How to complete this task:
Leaving nothing out, set down all the data exactly.
#### Records for the task
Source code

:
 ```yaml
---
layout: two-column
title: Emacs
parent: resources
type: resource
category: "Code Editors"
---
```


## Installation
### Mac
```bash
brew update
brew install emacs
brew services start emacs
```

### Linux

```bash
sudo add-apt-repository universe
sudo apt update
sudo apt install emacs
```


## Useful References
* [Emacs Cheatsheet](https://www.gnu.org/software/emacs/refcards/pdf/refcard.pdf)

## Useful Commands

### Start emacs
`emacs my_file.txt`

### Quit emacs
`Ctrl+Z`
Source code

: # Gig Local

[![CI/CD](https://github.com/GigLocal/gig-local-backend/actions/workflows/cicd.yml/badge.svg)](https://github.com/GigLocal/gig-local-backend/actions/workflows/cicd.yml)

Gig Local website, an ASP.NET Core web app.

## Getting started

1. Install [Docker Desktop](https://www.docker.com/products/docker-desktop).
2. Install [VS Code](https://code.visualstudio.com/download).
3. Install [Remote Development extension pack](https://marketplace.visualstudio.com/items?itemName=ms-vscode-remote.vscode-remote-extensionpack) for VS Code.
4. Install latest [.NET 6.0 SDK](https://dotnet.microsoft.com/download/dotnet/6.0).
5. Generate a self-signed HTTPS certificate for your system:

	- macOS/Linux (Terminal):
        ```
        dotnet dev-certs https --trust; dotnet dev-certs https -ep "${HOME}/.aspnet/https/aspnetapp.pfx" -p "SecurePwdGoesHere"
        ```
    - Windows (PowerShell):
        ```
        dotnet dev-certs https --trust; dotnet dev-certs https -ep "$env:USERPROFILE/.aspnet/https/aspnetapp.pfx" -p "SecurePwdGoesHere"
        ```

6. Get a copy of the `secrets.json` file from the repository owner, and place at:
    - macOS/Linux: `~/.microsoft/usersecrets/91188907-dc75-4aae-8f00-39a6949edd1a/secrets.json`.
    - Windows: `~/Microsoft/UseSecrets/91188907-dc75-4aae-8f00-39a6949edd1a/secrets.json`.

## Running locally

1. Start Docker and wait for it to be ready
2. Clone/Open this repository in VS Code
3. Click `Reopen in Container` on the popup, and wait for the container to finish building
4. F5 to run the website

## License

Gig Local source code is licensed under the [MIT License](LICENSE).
########
Answer box:
Source code

:
 ```yaml
---
layout: two-column
title: Emacs
parent: resources
type: resource
category: "Code Editors"
---
```


## Installation
### Mac
```bash
brew update
brew install emacs
brew services start emacs
```

### Linux

```bash
sudo add-apt-repository universe
sudo apt update
sudo apt install emacs
```


## Useful References
* [Emacs Cheatsheet](https://www.gnu.org/software/emacs/refcards/pdf/refcard.pdf)

## Useful Commands

### Start emacs
`emacs my_file.txt`

### Quit emacs
`Ctrl+Z`
Source code

: # Gig Local

[![CI/CD](https://github.com/GigLocal/gig-local-backend/actions/workflows/cicd.yml/badge.svg)](https://github.com/GigLocal/gig-local-backend/actions/workflows/cicd.yml)

Gig Local website, an ASP.NET Core web app.

## Getting started

1. Install [Docker Desktop](https://www.docker.com/products/docker-desktop).
2. Install [VS Code](https://code.visualstudio.com/download).
3. Install [Remote Development extension pack](https://marketplace.visualstudio.com/items?itemName=ms-vscode-remote.vscode-remote-extensionpack) for VS Code.
4. Install latest [.NET 6.0 SDK](https://dotnet.microsoft.com/download/dotnet/6.0).
5. Generate a self-signed HTTPS certificate for your system:

	- macOS/Linux (Terminal):
        ```
        dotnet dev-certs https --trust; dotnet dev-certs https -ep "${HOME}/.aspnet/https/aspnetapp.pfx" -p "SecurePwdGoesHere"
        ```
    - Windows (PowerShell):
        ```
        dotnet dev-certs https --trust; dotnet dev-certs https -ep "$env:USERPROFILE/.aspnet/https/aspnetapp.pfx" -p "SecurePwdGoesHere"
        ```

6. Get a copy of the `secrets.json` file from the repository owner, and place at:
    - macOS/Linux: `~/.microsoft/usersecrets/91188907-dc75-4aae-8f00-39a6949edd1a/secrets.json`.
    - Windows: `~/Microsoft/UseSecrets/91188907-dc75-4aae-8f00-39a6949edd1a/secrets.json`.

## Running locally

1. Start Docker and wait for it to be ready
2. Clone/Open this repository in VS Code
3. Click `Reopen in Container` on the popup, and wait for the container to finish building
4. F5 to run the website

## License

Gig Local source code is licensed under the [MIT License](LICENSE).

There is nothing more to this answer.